--- Problem details ---
From the entries, copy every line that carries the string "plugin".

Dataset entries
********

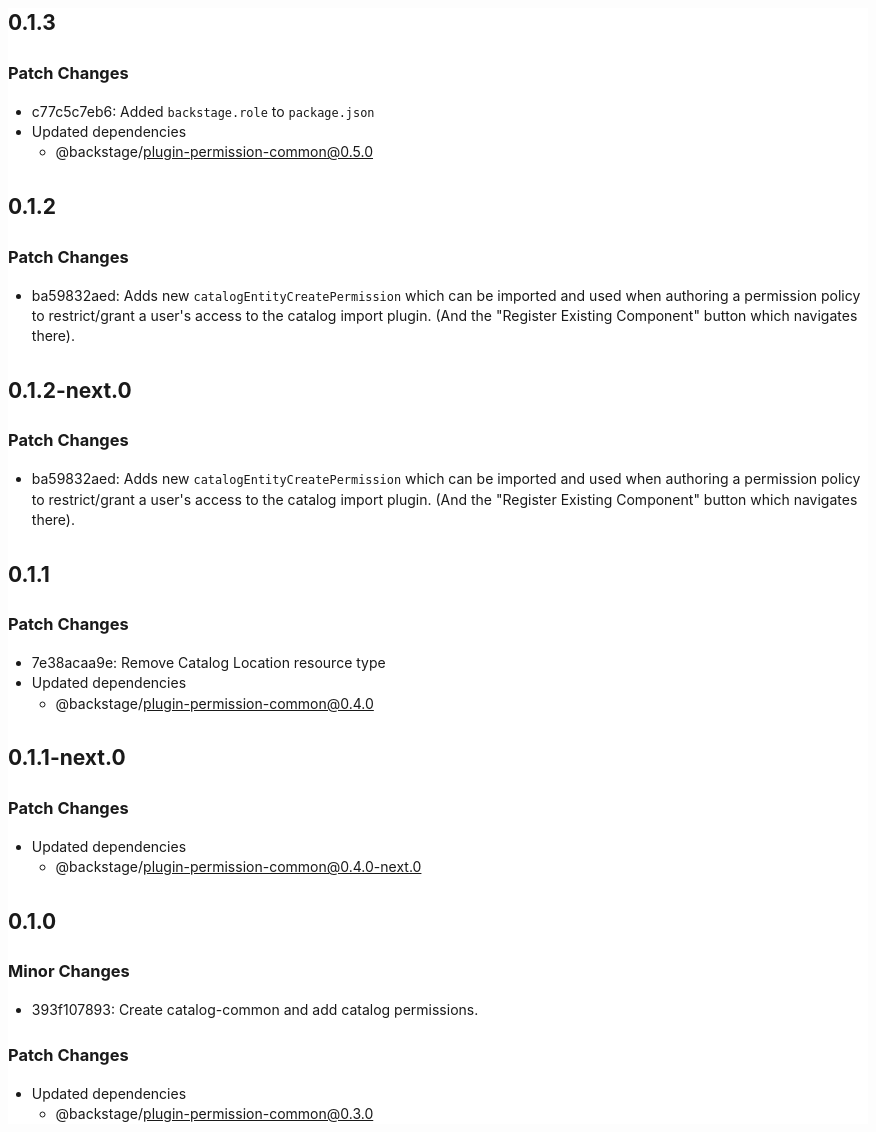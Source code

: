 ## 0.1.3

### Patch Changes

- c77c5c7eb6: Added `backstage.role` to `package.json`
- Updated dependencies
  - @backstage/plugin-permission-common@0.5.0

## 0.1.2

### Patch Changes

- ba59832aed: Adds new `catalogEntityCreatePermission` which can be imported and used when authoring a permission policy to restrict/grant a user's access to the catalog import plugin. (And the "Register Existing Component" button which navigates there).

## 0.1.2-next.0

### Patch Changes

- ba59832aed: Adds new `catalogEntityCreatePermission` which can be imported and used when authoring a permission policy to restrict/grant a user's access to the catalog import plugin. (And the "Register Existing Component" button which navigates there).

## 0.1.1

### Patch Changes

- 7e38acaa9e: Remove Catalog Location resource type
- Updated dependencies
  - @backstage/plugin-permission-common@0.4.0

## 0.1.1-next.0

### Patch Changes

- Updated dependencies
  - @backstage/plugin-permission-common@0.4.0-next.0

## 0.1.0

### Minor Changes

- 393f107893: Create catalog-common and add catalog permissions.

### Patch Changes

- Updated dependencies
  - @backstage/plugin-permission-common@0.3.0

********

--- Solution for this exercise ---
  - @backstage/plugin-permission-common@0.5.0
- ba59832aed: Adds new `catalogEntityCreatePermission` which can be imported and used when authoring a permission policy to restrict/grant a user's access to the catalog import plugin. (And the "Register Existing Component" button which navigates there).
- ba59832aed: Adds new `catalogEntityCreatePermission` which can be imported and used when authoring a permission policy to restrict/grant a user's access to the catalog import plugin. (And the "Register Existing Component" button which navigates there).
  - @backstage/plugin-permission-common@0.4.0
  - @backstage/plugin-permission-common@0.4.0-next.0
  - @backstage/plugin-permission-common@0.3.0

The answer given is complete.